Give back the entries exactly, ending with the "komunikacji może odczytać" line.

─── DATASET RECORDS

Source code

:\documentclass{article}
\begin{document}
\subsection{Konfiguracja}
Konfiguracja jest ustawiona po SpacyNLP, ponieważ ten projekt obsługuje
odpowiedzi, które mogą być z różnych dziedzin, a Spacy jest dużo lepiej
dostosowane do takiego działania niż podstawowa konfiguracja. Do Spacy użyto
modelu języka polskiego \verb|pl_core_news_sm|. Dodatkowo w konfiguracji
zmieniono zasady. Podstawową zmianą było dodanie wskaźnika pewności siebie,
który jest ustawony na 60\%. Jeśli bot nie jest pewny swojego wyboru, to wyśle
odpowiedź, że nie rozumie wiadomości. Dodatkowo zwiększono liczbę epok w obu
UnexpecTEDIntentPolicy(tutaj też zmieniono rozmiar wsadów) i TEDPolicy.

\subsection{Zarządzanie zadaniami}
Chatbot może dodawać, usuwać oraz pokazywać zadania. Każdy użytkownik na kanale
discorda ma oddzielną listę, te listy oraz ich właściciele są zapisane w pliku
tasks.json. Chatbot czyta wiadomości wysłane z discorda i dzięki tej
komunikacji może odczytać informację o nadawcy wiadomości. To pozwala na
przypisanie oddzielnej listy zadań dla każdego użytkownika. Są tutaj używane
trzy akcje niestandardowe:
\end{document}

──────

EXERCISE SOLUTION:
Source code

:\documentclass{article}
\begin{document}
\subsection{Konfiguracja}
Konfiguracja jest ustawiona po SpacyNLP, ponieważ ten projekt obsługuje
odpowiedzi, które mogą być z różnych dziedzin, a Spacy jest dużo lepiej
dostosowane do takiego działania niż podstawowa konfiguracja. Do Spacy użyto
modelu języka polskiego \verb|pl_core_news_sm|. Dodatkowo w konfiguracji
zmieniono zasady. Podstawową zmianą było dodanie wskaźnika pewności siebie,
który jest ustawony na 60\%. Jeśli bot nie jest pewny swojego wyboru, to wyśle
odpowiedź, że nie rozumie wiadomości. Dodatkowo zwiększono liczbę epok w obu
UnexpecTEDIntentPolicy(tutaj też zmieniono rozmiar wsadów) i TEDPolicy.

\subsection{Zarządzanie zadaniami}
Chatbot może dodawać, usuwać oraz pokazywać zadania. Każdy użytkownik na kanale
discorda ma oddzielną listę, te listy oraz ich właściciele są zapisane w pliku
tasks.json. Chatbot czyta wiadomości wysłane z discorda i dzięki tej
komunikacji może odczytać informację o nadawcy wiadomości. To pozwala na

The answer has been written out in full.